Kato Asuka, Fujimaki Yuko, Fujimori Shin, Izumida Yoshihiko, Suzuki Ryo, Ueki Kohjiro, Kadowaki Takashi, Hashimoto Hideki
The University of Tokyo, Graduate School of Medicine, Division of Social Medicine, Tokyo, Japan; The Health Care Science Institute, Tokyo, Japan.
Teikyo University, School of Medicine, Department of Internal Medicine, Tokyo, Japan.
Patient Educ Couns. 2016 Jul;99(7):1233-1239. doi: 10.1016/j.pec.2016.02.002. Epub 2016 Feb 8.
To explore how patients with type 2 diabetes (T2DM) psychologically and behaviorally respond to internalized stigma through social stigma.
A qualitative study with semi-structured interviews was recorded on audiotapes, transcribed verbatim, and analyzed using a grounded theory approach. Participants were adults aged 30-64 years and diagnosed with T2DM. A total of 26 patients participated.
The qualitative data revealed that participants' responses to social stigma, although varied, could be organized into a four-step process: Encountering Negative Experiences, Reevaluating the Self with Type 2 Diabetes, Reconstructing a Sense of Identity, and Maintaining Balance between Patient and Social Roles. When participants form a negative image of and relationship to their illness, they tend to internalize stigma, which can affect their sense of self-worth, attitude toward social participation, and compliance.

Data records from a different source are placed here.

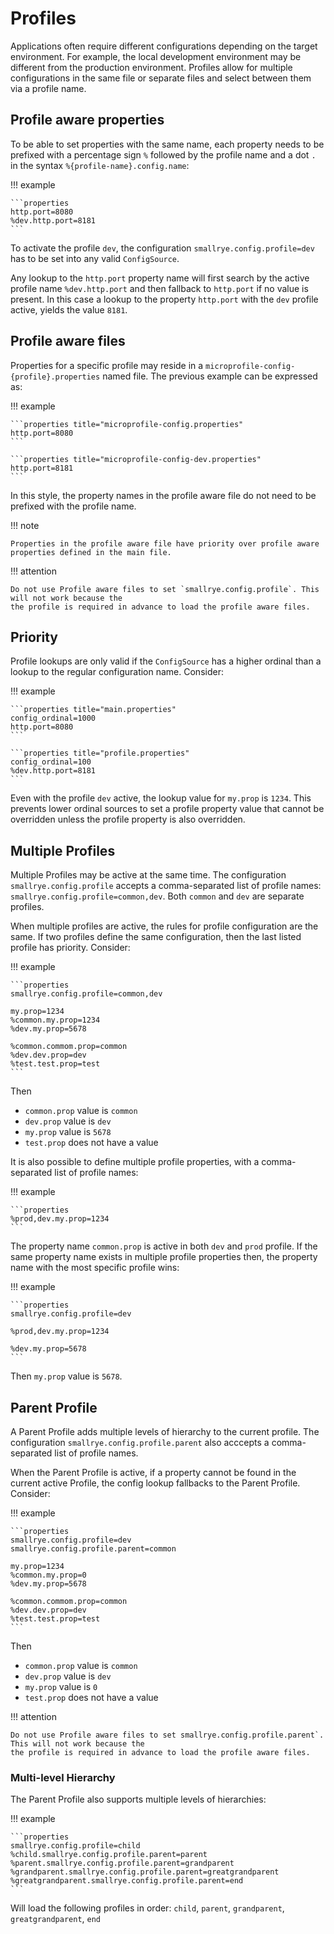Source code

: # Profiles

Applications often require different configurations depending on the target environment. For example, the local 
development environment may be different from the production environment. Profiles allow for multiple configurations 
in the same file or separate files and select between them via a profile name.

## Profile aware properties

To be able to set properties with the same name, each property needs to be prefixed with a percentage sign `%` followed 
by the profile name and a dot `.` in the syntax `%{profile-name}.config.name`:

!!! example

    ```properties
    http.port=8080
    %dev.http.port=8181
    ```

To activate the profile `dev`, the configuration `smallrye.config.profile=dev` has to be set into any valid 
`ConfigSource`.

Any lookup to the `http.port` property name will first search by the active profile name `%dev.http.port` and then 
fallback to `http.port` if no value is present. In this case a lookup to the property `http.port` with the `dev` profile 
active, yields the value `8181`.

## Profile aware files

Properties for a specific profile may reside in a `microprofile-config-{profile}.properties` named file. The previous 
example can be expressed as:

!!! example 

    
    ```properties title="microprofile-config.properties"
    http.port=8080
    ```

    ```properties title="microprofile-config-dev.properties"
    http.port=8181
    ```

In this style, the property names in the profile aware file do not need to be prefixed with the profile name.

!!! note

    Properties in the profile aware file have priority over profile aware properties defined in the main file.

!!! attention

    Do not use Profile aware files to set `smallrye.config.profile`. This will not work because the 
    the profile is required in advance to load the profile aware files.

## Priority

Profile lookups are only valid if the `ConfigSource` has a higher ordinal than a lookup to the regular configuration 
name. Consider:

!!! example

    ```properties title="main.properties"
    config_ordinal=1000
    http.port=8080
    ```

    ```properties title="profile.properties"
    config_ordinal=100
    %dev.http.port=8181
    ```

Even with the profile `dev` active, the lookup value for `my.prop` is `1234`. This prevents lower ordinal sources to 
set a profile property value that cannot be overridden unless the profile property is also overridden.

## Multiple Profiles

Multiple Profiles may be active at the same time. The configuration `smallrye.config.profile` accepts a comma-separated 
list of profile names: `smallrye.config.profile=common,dev`. Both `common` and `dev` are separate profiles.

When multiple profiles are active, the rules for profile configuration are the same. If two profiles define the same 
configuration, then the last listed profile has priority. Consider:

!!! example
    
    ```properties
    smallrye.config.profile=common,dev
    
    my.prop=1234
    %common.my.prop=1234
    %dev.my.prop=5678
    
    %common.commom.prop=common
    %dev.dev.prop=dev
    %test.test.prop=test
    ```

Then

- `common.prop` value is `common`
- `dev.prop` value is `dev`
- `my.prop` value is `5678`
- `test.prop` does not have a value

It is also possible to define multiple profile properties, with a comma-separated list of profile names:

!!! example

    ```properties
    %prod,dev.my.prop=1234
    ```

The property name `common.prop` is active in both `dev` and `prod` profile. If the same property name exists in 
multiple profile properties then, the property name with the most specific profile wins:

!!! example

    ```properties
    smallrye.config.profile=dev
    
    %prod,dev.my.prop=1234

    %dev.my.prop=5678
    ```

Then `my.prop` value is `5678`.

## Parent Profile

A Parent Profile adds multiple levels of hierarchy to the current profile. The configuration 
`smallrye.config.profile.parent` also acccepts a comma-separated list of profile names.

When the Parent Profile is active, if a property cannot be found in the current active Profile, the config lookup 
fallbacks to the Parent Profile. Consider:

!!! example

    ```properties
    smallrye.config.profile=dev
    smallrye.config.profile.parent=common
    
    my.prop=1234
    %common.my.prop=0
    %dev.my.prop=5678
    
    %common.commom.prop=common
    %dev.dev.prop=dev
    %test.test.prop=test
    ```

Then

- `common.prop` value is `common`
- `dev.prop` value is `dev`
- `my.prop` value is `0`
- `test.prop` does not have a value

!!! attention

    Do not use Profile aware files to set smallrye.config.profile.parent`. This will not work because the 
    the profile is required in advance to load the profile aware files.

### Multi-level Hierarchy

The Parent Profile also supports multiple levels of hierarchies:

!!! example

    ```properties
    smallrye.config.profile=child
    %child.smallrye.config.profile.parent=parent
    %parent.smallrye.config.profile.parent=grandparent
    %grandparent.smallrye.config.profile.parent=greatgrandparent
    %greatgrandparent.smallrye.config.profile.parent=end
    ```

Will load the following profiles in order: `child`, `parent`, `grandparent`, `greatgrandparent`, `end`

Participants who internalize stigma tend to have a lower sense of self-worth and their social participation falls somewhere between severely limited (Social Avoidance) and highly active (Role Conflict). This can hinder devotion to their treatment regimen and affect their degree of compliance with physicians.
Internalized stigma can be assessed by observing a patient's illness-related negative self-image.
探讨2型糖尿病(T2DM)患者如何通过社会污名在心理和行为上对内化污名做出反应。
采用半结构式访谈进行定性研究,访谈内容录音后逐字转录,并运用扎根理论方法进行分析。参与者为年龄在30 - 64岁之间且被诊断为T2DM的成年人。共有26名患者参与。
定性数据显示,参与者对社会污名的反应虽各不相同,但可归纳为一个四步过程:遭遇负面经历、重新评估2型糖尿病自我、重构身份认同感以及维持患者角色与社会角色之间的平衡。当参与者对自身疾病形成负面形象和关系时,他们往往会内化污名,这可能会影响他们的自我价值感、对社会参与的态度以及依从性。
内化污名的参与者往往自我价值感较低,其社会参与程度介于严重受限(社会回避)和高度积极(角色冲突)之间。这可能会阻碍他们对治疗方案的投入,并影响他们对医生的依从程度。
可通过观察患者与疾病相关的负面自我形象来评估内化污名。